Crossbench peer Lord Dear has told a PinkNews.co.uk reader that it’s wrong to conclude that his concerns on the Marriage (Same Sex Couples) Bill means he is homophobic.

The former Chief Constable of West Midlands Police had tabled a ‘fatal’ amendment to deny the bill its second reading, but this was defeated earlier this month with the Lords voting 390 votes to 148 in favour of the bill.

Peers resumed debate of the bill on Monday afternoon.

Last week, Lord Dear proposed a new amendment to the bill concerning ‘traditional marriage’.

It aims to protect those who believe marriage is “the union of one man and one woman for life to the exclusion of all others.”

Responding to an email by a PinkNews.co.uk reader, who used the Lobby a Lord site to encourage the peer to support marriage equality, Lord Dear replied:  “I do not intend to press for a vote on any of my amendments during the forthcoming three days that the bill is considered in committee stage in the House, and I doubt whether any others will.
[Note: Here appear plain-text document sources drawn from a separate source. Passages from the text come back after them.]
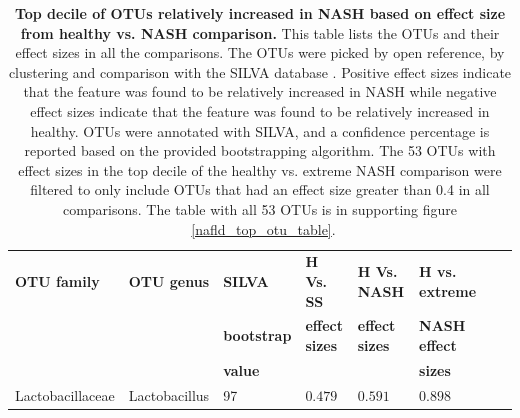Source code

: \begin{table}[!ht]
\begin{tiny}
\begin{tabular}{|l|l|l|l|l|l|l|l|}
\hline
\bf{OTU family} & \bf{OTU genus} & \bf{SILVA} &\bf{H Vs. SS} & \bf{H Vs. NASH} & \bf{H vs. extreme} \\
& & \bf{bootstrap} & \bf{effect sizes} & \bf{effect sizes} & \bf{NASH effect} \\
& & \bf{value} & & & \bf{sizes}\\ \hline
Lactobacillaceae & Lactobacillus & 97 & $0.479$ & $0.591$ & $0.898$ \\ \hline
\end{tabular}
\end{tiny}
\caption[Top decile of OTUs consistently relatively increased in NASH based on effect size from healthy vs. NASH comparison.]{ \textbf{Top decile of OTUs relatively increased in NASH based on effect size from healthy vs. NASH comparison.} This table lists the OTUs and their effect sizes in all the comparisons. The OTUs were picked by open reference, by clustering and comparison with the SILVA database \cite{quast2013silva}. Positive effect sizes indicate that the feature was found to be relatively increased in NASH while negative effect sizes indicate that the feature was found to be relatively increased in healthy. OTUs were annotated with SILVA, and a confidence percentage is reported based on the provided bootstrapping algorithm. The 53 OTUs with effect sizes in the top decile of the healthy vs. extreme NASH comparison were filtered to only include OTUs that had an effect size greater than 0.4 in all comparisons. The table with all 53 OTUs is in supporting figure ~\ref{nafld_top_otu_table}.}
\label{nafld_top_consistent_otu_table}
\end{table}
“The amendments that I have seen are neither silly nor spiteful – they are honest attempts to try to address matters that a better and deeper considered bill would have considered. In particular, most are intended to provide some protection for those who fear disadvantage if the bill passes into law in its present form. That, as much as anything, is what equality is really about.”

Answering claims that the tabling of his amendments amounted to homophobia, and that he should not stand in the way of last month’s successful House of Commons third reading of the bill, Lord Dear replied: “All members of the Lords are unelected – that is to balance the elected element of the Commons with people who can bring a depth of experience to legislation; something not always present in any elected chamber. The role of the Lords is to revise and suggest amendments to the Commons, not to clash with its elected mandate.”

He added: “Your conclusions as to homophobia are unfair, inaccurate and demonstrate, if I may say so, a massive lack of appreciation of most of the elements in play in this issue.”